First person prosecuted for human trafficking faces court

THE first person to be prosecuted for human trafficking will appear in court next week, two years after the Government introduced the legislation.

No one has been charged under the Criminal Law (Human Trafficking) Act 2008 despite 66 allegations of trafficking in 2009 alone.

Only 13 of those 66 were found not to involve human trafficking.

Over the two years since the law was enacted, the Department of Justice’s Anti-Human Trafficking Unit points out that 10 people have been prosecuted for offences related to human trafficking.

However of those, five relate to authorities here contributing information to prosecutions taken outside the state. Three others relate to the Carroll gang which was found guilty earlier this year of organising prostitution in Britain and Ireland. In the case which was prosecuted in Wales, it did emerge that women under TJ Carroll’s gang were trafficked and that he knew about this, but the traffickers themselves were not collared.

In another case, the trafficking link was tenuous. A former garda sergeant tried twice to source a child for sex from a prostitute. In both cases he failed, so no one was actually trafficked.

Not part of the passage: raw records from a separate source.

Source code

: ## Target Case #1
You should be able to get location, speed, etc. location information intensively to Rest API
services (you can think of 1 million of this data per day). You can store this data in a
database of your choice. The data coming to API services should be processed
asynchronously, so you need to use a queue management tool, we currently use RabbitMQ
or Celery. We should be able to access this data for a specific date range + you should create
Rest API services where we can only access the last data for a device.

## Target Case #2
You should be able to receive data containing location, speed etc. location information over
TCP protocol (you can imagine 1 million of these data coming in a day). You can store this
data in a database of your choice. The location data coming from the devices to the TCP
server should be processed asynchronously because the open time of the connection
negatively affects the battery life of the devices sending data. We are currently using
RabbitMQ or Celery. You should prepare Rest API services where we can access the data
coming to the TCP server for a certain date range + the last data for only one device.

“In the two years since this law has existed there have been no convictions,” said Catherine Dunne, chair of the Labour Party’s women’s section, which has been vocal on the need to crack down on organisers of prostitution and traffickers. “Ten prosecution cases have been initiated but we wait for a conviction. While this is not a criticism, we do want to note the fact that this is the case.

“We know from studies that trafficked girls and women have been identified in Ireland,” said Ms Dunne.

“In June 2008, the US Trafficking in Persons Report classified Ireland for the first time as a destination country for women, men, and children trafficked for the purposes of commercial sexual exploitation and forced labour.

“We do not want this piece of legislation to be like the law against marital rape, which was enacted in 1990 but only secured the first conviction in 2002.”